Salam serta shalawat semoga tetap tercurah kepada junjungan Nabi besar Muhammad Shallallahu ‘alaihi wasallam beserta keluarga dan sahabatnya dan merambah kepada kita sekalian sebagai umatnya.

BERLAKU OBYEKTIF

“WAHAI ORANG-ORANG YANG BERIMAN! BERPEGANG TEGUHLAH KEPADA ALLAH SUBHANAHU WATA’ALA, MENJADI SAKSI BAGI TEGAKNYA KEADILAN, DAN JANGANLAH SEKALI-KALI KEBENCIAN YANG ADA DALAM DIRI KALIAN MENJADIKAN JAHAT DAN BERLAKU TIDAK ADIL. KARENA SESUNGGUHNYA BERLAKU ADIL ITU ADALAH LEBIH DEKAT KEPADA TAQWA.” (AL-MAIDAH: 8)


Open Up Your Mind

Tidak adil? Apa itu? Adil itu memiliki pengertian meletakkan sesuatu pada tempatnya yang tepat. Tapi adil juga berarti berada di tengah-tengah; tidak condong ke kanan dan ke kiri. Apa maksudnya? Ke kanan bisa jadi kepada kepentingan orang lain. Dan ke kiri bisa jadi kepentingan diri pribadi.

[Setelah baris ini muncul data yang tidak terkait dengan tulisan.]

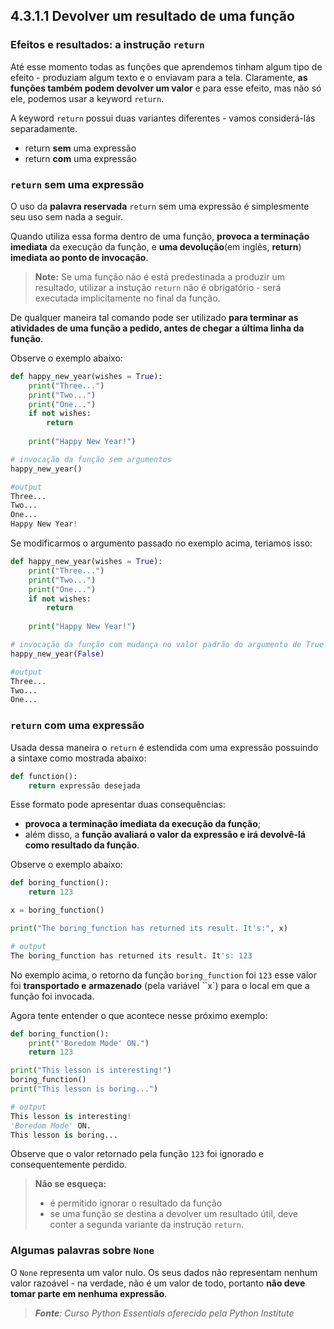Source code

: ## 4.3.1.1 Devolver um resultado de uma função

### Efeitos e resultados: a instrução ``return``

Até esse momento todas as funções que aprendemos tinham algum tipo de efeito - produziam algum texto e o enviavam para a tela.
Claramente, **as funções também podem devolver um valor** e para esse efeito, mas não só ele, podemos usar a keyword ``return``.


A keyword ``return`` possui duas variantes diferentes - vamos considerá-lás separadamente.

- return **sem** uma expressão
- return **com** uma expressão

### ``return`` sem uma expressão

O uso da **palavra reservada** ``return`` sem uma expressão é simplesmente seu uso sem nada a seguir.

Quando utiliza essa forma dentro de uma função, **provoca a terminação imediata** da execução da função, e **uma devolução**(em inglês, **return**) **imediata ao ponto de invocação**.

>**Note:**
> Se uma função não é está predestinada a produzir um resultado, utilizar a instução ``return`` não é obrigatório - será executada implicitamente no final da função.

De qualquer maneira tal comando pode ser utilizado **para terminar as atividades de uma função a pedido, antes de chegar a última linha da função**.

Observe o exemplo abaixo:

```python
def happy_new_year(wishes = True):
    print("Three...")
    print("Two...")
    print("One...")
    if not wishes:
        return
    
    print("Happy New Year!")

# invocação da função sem argumentos
happy_new_year()   

#output
Three...
Two...
One...
Happy New Year!
```

Se modificarmos o argumento passado no exemplo acima, teriamos isso:

```python
def happy_new_year(wishes = True):
    print("Three...")
    print("Two...")
    print("One...")
    if not wishes:
        return
    
    print("Happy New Year!")

# invocação da função com mudança no valor padrão do argumento de True para False
happy_new_year(False)  

#output
Three...
Two...
One...
```


### ``return`` com uma expressão

Usada dessa maneira o ``return`` é estendida com uma expressão possuindo a sintaxe como mostrada abaixo:

```python
def function():
    return expressão desejada
```

Esse formato pode apresentar duas consequências:

- **provoca a terminação imediata da execução da função**;
- além disso, a **função avaliará o valor da expressão e irá devolvê-lá como resultado da função**.

Observe o exemplo abaixo:

```python
def boring_function():
    return 123

x = boring_function()

print("The boring_function has returned its result. It's:", x)

# output
The boring_function has returned its result. It's: 123
```

No exemplo acima, o retorno da função ``boring_function`` foi ``123`` esse valor foi **transportado e armazenado** (pela variável ``x`) para o local em que a função foi invocada.


Agora tente entender o que acontece nesse próximo exemplo:

```python
def boring_function():
    print("'Boredom Mode' ON.")
    return 123

print("This lesson is interesting!")
boring_function()
print("This lesson is boring...")

# output
This lesson is interesting!
'Boredom Mode' ON.
This lesson is boring...
```

Observe que o valor retornado pela função `123` foi ignorado e consequentemente perdido.

>**Não se esqueça:**
> - é permitido ignorar o resultado da função
> - se uma função se destina a devolver um resultado útil, deve conter a segunda variante da instrução ``return``.


### Algumas palavras sobre ``None``

O ``None`` representa um valor nulo. Os seus dados não representam nenhum valor razoável - na verdade, não é um valor de todo, portanto **não deve tomar parte em nenhuma expressão**.


>***Fonte**: Curso Python Essentials oferecido pela Python Institute*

Kenapa berlaku adil itu harus? Adil dalam bahasa orang sekarang, khususnya bila digunakan dalam mengkritik kita bisa menyebutnya obyektif. Dalam bahasa kritik pengajaran, obyektif itu artinya ketika mengkritik tidak boleh ada peluang bagi perasaan benci untuk mempengaruhi. Lalu kenapa Allah Subhanahu wata’ala mengatakan adil itu dekat dengan taqwa?

Taqwa adalah sikap dan kondisi berkesadaran diri bahwa Allah Maha Hadir, Melihat, Mengetahui, Kuasa. Sehingga sepertinya tidak ada alasan untuk tidak berlaku adil.

Ketika kita membicarakan keadilan kita juga lupa; bahwa kita sering bisa berlaku adil kepada orang lain, tapi kita bisa berlaku adil kepada diri. Kenapa? Egoisme dan kepentingan diri sering menjadikan segalanya menjadi bias, jadi tidak obyektif. Menjadi bengkok (melenceng).

Ketika diri kita yang disinggung atau terancam kepentingannya, maka seberapa pun alasan yang dibuat begitu obyektifnya tetap saja di dalamnya terdapat bias. Jadi berlaku obyektif itu berat sekali, karenanya itu menjadi semacam perjuangan terhadap diri. Sehingga berlaku adil itu dianalogikan, disamakan dengan ketaqwaan sendiri, dimana kedua-duanya berada di dalam dada seseorang. Dan tidaklah orang lain mengerti isi hati seseorang kecuali dirinya sendiri.

Dan diantara kita orang beriman yang terus ingin meningkatkan kualitas ketaqwaannya, dalam pengertian para sufi ingin ma’rifatullah: bisa melihat Allah Subhanahu wata’ala. Maka dia pun harus gigih, berjuang, bekerja keras, bermujahadah, berjihad untuk selalu menjinakkan, mengendalikan dan mengarahkan hawa nafsunya, interest pribadinya menjadi lebih dan lebih obyektif setiap momennya.

So, apakah kemudian kita masih punya keinginan untuk tidak berlaku adil agar kita lebih bertaqwa?


“BARANG SIAPA DAPAT MENGALAHKAN HAWA NAFSUNYA, MAKA SELAMATLAH AKALNYA.” (KEARIFAN ARAB)


Wallahu a’lam.
Semoga bermanfaat.


^^BERSIHKAN HATI MENUJU RIDHA ILAHI^^

Wassalamu’alaikum warahmatullahi wabarakatuh.